Identify all lines in the data containing the string "svenvc". Copy them out.
(Stored data)
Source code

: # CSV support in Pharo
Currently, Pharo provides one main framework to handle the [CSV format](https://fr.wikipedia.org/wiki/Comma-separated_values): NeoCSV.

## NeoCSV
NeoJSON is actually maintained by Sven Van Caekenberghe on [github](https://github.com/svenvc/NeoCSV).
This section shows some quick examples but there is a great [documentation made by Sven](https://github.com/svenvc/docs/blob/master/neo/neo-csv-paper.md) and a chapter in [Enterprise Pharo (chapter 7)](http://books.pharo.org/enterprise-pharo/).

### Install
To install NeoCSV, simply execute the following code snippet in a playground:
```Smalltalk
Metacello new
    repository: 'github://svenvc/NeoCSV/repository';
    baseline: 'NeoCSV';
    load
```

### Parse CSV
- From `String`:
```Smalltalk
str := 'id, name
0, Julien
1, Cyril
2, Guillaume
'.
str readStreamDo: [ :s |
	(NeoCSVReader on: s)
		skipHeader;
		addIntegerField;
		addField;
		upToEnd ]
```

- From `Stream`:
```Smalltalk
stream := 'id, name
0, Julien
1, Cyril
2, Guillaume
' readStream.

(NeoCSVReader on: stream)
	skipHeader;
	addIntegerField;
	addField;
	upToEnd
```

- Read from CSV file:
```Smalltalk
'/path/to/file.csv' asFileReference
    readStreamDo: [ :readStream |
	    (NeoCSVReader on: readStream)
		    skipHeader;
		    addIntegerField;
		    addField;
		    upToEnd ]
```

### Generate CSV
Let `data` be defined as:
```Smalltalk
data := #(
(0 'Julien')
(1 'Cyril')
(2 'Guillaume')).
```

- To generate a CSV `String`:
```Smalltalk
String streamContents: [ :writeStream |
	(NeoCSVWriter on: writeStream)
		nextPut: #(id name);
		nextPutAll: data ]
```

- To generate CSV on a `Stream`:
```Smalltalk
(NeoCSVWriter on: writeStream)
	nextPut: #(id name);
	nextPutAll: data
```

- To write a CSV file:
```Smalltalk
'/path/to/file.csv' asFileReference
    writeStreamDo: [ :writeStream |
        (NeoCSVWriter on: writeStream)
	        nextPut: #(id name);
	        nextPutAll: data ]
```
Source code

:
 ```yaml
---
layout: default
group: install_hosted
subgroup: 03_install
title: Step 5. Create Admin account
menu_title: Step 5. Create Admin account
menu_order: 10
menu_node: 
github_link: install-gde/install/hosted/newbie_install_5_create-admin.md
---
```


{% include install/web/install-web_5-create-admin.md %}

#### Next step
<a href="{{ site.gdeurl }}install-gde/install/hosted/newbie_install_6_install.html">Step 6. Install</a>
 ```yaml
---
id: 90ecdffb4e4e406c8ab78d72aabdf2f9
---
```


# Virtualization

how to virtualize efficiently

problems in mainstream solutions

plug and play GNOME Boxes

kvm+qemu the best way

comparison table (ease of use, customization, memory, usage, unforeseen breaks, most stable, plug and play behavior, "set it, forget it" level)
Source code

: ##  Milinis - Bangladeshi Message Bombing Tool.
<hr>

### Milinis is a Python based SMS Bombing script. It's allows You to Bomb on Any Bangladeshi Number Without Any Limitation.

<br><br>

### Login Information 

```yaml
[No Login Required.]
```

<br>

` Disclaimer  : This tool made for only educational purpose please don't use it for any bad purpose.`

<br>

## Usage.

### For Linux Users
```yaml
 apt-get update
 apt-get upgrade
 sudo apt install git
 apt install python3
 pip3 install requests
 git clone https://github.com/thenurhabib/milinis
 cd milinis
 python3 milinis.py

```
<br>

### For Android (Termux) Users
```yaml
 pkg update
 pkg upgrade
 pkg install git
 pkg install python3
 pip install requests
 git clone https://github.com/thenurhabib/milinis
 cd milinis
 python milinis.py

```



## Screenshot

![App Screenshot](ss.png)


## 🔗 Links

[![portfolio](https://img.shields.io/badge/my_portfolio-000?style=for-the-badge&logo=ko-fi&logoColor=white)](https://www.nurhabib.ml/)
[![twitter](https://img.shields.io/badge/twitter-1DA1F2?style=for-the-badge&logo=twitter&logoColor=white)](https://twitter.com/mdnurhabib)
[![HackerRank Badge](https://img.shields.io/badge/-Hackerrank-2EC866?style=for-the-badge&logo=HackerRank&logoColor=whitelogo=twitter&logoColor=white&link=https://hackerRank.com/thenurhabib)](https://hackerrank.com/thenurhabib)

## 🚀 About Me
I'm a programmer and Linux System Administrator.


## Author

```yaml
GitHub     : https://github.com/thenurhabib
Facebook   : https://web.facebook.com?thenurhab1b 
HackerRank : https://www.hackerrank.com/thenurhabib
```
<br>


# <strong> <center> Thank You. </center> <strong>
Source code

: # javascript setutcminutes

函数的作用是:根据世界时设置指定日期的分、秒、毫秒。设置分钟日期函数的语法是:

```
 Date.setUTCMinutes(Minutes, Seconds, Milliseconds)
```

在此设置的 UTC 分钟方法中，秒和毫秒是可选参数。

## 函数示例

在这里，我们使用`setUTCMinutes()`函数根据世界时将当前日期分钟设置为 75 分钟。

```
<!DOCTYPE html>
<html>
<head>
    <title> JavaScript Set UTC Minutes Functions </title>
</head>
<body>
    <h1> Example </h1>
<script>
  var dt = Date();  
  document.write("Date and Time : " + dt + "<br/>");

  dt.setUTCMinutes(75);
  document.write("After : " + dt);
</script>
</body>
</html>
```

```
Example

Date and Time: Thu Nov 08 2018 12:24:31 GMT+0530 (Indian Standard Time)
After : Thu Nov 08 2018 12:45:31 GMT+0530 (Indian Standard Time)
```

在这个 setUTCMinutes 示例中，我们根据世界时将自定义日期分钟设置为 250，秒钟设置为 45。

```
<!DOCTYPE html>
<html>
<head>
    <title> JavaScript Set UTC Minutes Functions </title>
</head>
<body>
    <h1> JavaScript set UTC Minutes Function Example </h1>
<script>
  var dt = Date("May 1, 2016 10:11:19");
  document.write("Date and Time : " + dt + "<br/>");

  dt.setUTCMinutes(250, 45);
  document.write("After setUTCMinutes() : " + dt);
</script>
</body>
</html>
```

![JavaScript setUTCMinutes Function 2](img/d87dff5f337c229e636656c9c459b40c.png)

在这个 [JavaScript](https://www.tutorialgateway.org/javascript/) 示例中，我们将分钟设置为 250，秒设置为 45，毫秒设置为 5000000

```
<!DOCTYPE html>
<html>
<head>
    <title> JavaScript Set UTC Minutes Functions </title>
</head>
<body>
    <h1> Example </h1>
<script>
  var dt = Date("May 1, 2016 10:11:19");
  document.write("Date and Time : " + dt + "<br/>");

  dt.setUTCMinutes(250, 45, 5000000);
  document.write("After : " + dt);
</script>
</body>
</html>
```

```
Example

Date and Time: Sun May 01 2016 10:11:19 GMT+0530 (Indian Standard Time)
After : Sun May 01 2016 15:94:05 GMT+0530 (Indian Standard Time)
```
(End Stored data)
**Result of this exercise**
NeoJSON is actually maintained by Sven Van Caekenberghe on [github](https://github.com/svenvc/NeoCSV).
This section shows some quick examples but there is a great [documentation made by Sven](https://github.com/svenvc/docs/blob/master/neo/neo-csv-paper.md) and a chapter in [Enterprise Pharo (chapter 7)](http://books.pharo.org/enterprise-pharo/).
    repository: 'github://svenvc/NeoCSV/repository';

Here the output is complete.